VMware's networking and security products showcased 50% year-over-year growth in license bookings and now has over 10,000 customers. Growth in these areas are showing us that VMware is successfully moving from outside the data center into customer networks. Additionally, we like how VMware has been a large supporter of Kubernetes, once thought to be the downfall of VMware's core virtualization business. VMware closed the acquisition of Heptio, a firm that assists enterprises with building and running container workloads via the Kubernetes platform. We note that the two founders of Heptio helped created Kubernetes, and we like that VMware was not too proud to see a disruptive technology as a venue for future growth.

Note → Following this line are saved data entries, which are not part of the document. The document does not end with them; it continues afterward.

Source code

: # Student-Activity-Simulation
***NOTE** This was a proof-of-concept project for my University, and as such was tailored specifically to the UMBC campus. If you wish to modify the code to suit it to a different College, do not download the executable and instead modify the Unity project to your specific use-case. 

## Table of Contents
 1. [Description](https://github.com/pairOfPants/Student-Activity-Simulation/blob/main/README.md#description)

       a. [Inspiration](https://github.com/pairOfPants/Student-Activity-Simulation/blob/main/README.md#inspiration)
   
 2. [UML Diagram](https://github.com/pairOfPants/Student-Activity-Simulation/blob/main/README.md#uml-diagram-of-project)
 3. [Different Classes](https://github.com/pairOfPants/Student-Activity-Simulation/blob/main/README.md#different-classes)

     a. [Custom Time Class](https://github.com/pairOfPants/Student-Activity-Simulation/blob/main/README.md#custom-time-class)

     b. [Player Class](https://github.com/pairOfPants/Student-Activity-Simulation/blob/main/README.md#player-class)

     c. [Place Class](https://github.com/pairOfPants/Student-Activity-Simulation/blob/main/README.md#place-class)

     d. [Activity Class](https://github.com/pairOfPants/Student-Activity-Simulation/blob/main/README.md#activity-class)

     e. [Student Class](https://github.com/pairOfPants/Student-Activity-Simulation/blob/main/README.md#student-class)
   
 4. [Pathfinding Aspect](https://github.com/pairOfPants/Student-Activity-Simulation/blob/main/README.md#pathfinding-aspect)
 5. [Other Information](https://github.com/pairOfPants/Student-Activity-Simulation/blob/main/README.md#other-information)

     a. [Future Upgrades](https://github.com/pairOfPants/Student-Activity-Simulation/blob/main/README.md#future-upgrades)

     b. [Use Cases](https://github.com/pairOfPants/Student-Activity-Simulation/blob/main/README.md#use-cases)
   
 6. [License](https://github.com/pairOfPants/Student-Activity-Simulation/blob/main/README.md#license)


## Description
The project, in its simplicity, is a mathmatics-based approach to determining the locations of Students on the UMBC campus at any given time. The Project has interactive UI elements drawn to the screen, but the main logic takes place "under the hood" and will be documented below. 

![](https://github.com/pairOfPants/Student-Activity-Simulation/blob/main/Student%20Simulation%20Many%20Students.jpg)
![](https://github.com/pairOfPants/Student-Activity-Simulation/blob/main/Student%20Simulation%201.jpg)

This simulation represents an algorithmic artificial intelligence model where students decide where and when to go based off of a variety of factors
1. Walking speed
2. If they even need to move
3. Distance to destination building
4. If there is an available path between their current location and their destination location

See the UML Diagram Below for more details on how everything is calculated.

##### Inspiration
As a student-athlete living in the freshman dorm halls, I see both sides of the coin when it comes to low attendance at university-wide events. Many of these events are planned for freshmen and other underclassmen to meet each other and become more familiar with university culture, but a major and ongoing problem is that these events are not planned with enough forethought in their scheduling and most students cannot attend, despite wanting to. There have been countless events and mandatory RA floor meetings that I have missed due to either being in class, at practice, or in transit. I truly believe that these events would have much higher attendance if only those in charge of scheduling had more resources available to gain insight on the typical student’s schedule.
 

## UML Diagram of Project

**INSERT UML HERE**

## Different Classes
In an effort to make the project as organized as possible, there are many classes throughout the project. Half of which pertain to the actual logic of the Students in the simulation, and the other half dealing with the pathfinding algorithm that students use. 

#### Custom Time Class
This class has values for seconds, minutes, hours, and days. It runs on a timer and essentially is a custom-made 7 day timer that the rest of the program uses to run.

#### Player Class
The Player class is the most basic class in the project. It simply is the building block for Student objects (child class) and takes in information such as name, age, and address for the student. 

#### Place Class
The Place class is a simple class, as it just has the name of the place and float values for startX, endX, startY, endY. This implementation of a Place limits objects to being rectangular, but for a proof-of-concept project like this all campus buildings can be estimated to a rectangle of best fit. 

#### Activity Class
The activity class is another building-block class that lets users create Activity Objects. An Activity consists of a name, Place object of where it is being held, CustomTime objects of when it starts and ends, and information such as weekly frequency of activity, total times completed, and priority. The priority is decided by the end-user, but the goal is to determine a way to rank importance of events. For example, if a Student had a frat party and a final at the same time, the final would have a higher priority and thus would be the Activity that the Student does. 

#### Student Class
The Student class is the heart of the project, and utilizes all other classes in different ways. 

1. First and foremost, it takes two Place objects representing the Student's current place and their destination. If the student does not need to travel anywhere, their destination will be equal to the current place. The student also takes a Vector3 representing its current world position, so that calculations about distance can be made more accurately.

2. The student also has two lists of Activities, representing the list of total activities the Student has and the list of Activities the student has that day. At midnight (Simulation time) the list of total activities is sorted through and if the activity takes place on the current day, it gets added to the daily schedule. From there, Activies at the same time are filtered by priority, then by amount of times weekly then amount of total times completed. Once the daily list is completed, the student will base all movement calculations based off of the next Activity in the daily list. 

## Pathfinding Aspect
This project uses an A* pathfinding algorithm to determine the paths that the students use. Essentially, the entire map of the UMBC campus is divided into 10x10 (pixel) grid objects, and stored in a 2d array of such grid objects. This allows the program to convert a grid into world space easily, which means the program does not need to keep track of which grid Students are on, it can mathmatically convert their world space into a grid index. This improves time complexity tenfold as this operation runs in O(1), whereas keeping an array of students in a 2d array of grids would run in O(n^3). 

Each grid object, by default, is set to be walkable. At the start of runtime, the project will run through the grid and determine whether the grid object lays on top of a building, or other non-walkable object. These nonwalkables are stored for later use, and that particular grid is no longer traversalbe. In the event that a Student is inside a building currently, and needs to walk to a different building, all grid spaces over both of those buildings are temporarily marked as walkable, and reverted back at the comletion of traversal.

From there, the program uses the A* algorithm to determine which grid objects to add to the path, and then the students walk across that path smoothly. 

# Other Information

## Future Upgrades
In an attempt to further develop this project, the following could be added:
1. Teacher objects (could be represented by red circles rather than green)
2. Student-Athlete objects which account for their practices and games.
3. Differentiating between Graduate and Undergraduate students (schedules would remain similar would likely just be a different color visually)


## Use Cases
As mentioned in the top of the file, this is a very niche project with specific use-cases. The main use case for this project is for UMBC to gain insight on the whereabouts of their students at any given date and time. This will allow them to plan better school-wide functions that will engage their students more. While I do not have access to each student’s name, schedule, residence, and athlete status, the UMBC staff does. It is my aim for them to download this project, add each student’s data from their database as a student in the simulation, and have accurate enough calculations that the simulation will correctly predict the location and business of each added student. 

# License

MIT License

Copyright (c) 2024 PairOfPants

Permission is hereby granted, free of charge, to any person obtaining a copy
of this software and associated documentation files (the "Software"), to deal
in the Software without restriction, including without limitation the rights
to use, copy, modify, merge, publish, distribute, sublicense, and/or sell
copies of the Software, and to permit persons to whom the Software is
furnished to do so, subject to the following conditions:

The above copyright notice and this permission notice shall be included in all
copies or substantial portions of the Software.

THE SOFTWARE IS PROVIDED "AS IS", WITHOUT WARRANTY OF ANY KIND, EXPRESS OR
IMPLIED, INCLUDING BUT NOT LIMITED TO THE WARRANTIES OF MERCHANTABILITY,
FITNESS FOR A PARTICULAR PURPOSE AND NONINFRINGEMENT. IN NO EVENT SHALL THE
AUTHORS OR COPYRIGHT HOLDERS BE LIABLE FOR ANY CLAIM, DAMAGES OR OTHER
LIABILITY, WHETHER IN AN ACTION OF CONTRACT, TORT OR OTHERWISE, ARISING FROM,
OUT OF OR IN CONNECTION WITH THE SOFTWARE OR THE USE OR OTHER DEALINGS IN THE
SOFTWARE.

For fiscal 2020, VMware projects a 12.8% year-over-year increase in license revenue to $4.275 billion and total revenue growth of 11.8% to $10.03 billion. Operating margin is guided to be 21.4%-22.8% on a GAAP basis and 33.0% on a non-GAAP basis. Fiscal 2020 EPS projections are $4.24-$4.54 for GAAP and $6.49 for non-GAAP. We believe the non-GAAP values are achievable and that VMware should be on the high end or exceed its GAAP-based projections.